Cambridge University partners with Evidence Based Education

We’re very pleased to announce that Evidence Based Education has this month partnered with Cambridge University’s Cambridge Assessment, in order to transform how teachers are trained to understand and use assessment in schools. This partnership sees the launch on 11th October of Assessment Academy.

Designed and taught by our Director of Education, Stuart Kime (@StuartKime) and Durham University Professor of Education, Rob Coe (@ProfCoe), Assessment Academy is a four-day training course on high-quality assessment design and analysis. Aligning with the best available evidence on teacher learning, this is a truly evidence-based training programme.

Responding to calls from teachers, school leaders, teacher unions, academics and government, Assessment Academy will provide world-class assessment training and support at a time of massive upheaval in English schools. With the pilot course launching on October 11th in five schools around the north-east of England, Assessment Academy will begin to upskill teachers in a crucial part of every child’s schooling. The ambition is to make this intensive training and support available to all teachers everywhere, via an innovative online learning system currently under development.

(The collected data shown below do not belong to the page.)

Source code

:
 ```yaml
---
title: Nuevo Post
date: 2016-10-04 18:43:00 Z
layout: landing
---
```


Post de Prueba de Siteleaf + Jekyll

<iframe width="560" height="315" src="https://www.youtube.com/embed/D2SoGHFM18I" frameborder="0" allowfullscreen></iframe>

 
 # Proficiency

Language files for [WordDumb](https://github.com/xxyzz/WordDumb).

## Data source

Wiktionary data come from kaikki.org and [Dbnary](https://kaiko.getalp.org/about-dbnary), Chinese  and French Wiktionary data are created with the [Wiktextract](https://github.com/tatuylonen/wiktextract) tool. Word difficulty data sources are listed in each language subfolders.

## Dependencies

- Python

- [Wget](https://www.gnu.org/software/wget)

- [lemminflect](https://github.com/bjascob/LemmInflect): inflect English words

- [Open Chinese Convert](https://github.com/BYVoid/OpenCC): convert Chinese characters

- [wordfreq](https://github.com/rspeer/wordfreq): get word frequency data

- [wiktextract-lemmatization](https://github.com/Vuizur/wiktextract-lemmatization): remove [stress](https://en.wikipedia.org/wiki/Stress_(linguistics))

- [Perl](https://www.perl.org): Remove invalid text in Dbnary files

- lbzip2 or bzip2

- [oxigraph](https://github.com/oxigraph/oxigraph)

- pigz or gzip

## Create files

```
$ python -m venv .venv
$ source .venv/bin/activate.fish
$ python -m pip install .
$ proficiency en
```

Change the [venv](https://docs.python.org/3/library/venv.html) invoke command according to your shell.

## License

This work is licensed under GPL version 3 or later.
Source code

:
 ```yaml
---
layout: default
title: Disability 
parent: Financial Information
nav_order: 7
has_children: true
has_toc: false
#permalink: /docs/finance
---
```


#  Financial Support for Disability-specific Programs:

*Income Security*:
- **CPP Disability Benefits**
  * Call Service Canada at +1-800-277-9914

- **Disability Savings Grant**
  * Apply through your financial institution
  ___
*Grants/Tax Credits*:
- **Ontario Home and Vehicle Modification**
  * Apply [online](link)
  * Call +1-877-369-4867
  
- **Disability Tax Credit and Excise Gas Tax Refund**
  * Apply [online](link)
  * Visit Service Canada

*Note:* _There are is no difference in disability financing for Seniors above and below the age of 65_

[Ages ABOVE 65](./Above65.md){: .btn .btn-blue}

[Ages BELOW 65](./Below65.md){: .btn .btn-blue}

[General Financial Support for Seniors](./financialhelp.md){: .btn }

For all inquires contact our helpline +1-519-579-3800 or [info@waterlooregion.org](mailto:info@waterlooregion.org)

In partnership with Cambridge Assessment, we’re taking on a challenge that has been overlooked for too long. Daisy Christodoulou, Head of Assessment at Ark Academies, recognises the timeliness and relevance of addressing this challenge: “National changes to exams mean that better training in assessment has never been more important. It’s great to see that Evidence Based Education and Cambridge Assessment are responding to this with new high-quality assessment training for teachers. It is much-needed.”

John Tomsett, Headteacher at Huntington School in York, agrees: “Assessment is key to improving the quality of teaching and learning, so we need to upskill our teachers – sooner rather than later!”

We’re unrelenting in our determination to improve the assessment skills of teachers. Teachers tell us they feel ‘assessment-illiterate’; government tells us something should be done; teacher unions call for more and better training… Yet nobody has addressed this head-on. So we felt it was time for us to do something and try to help.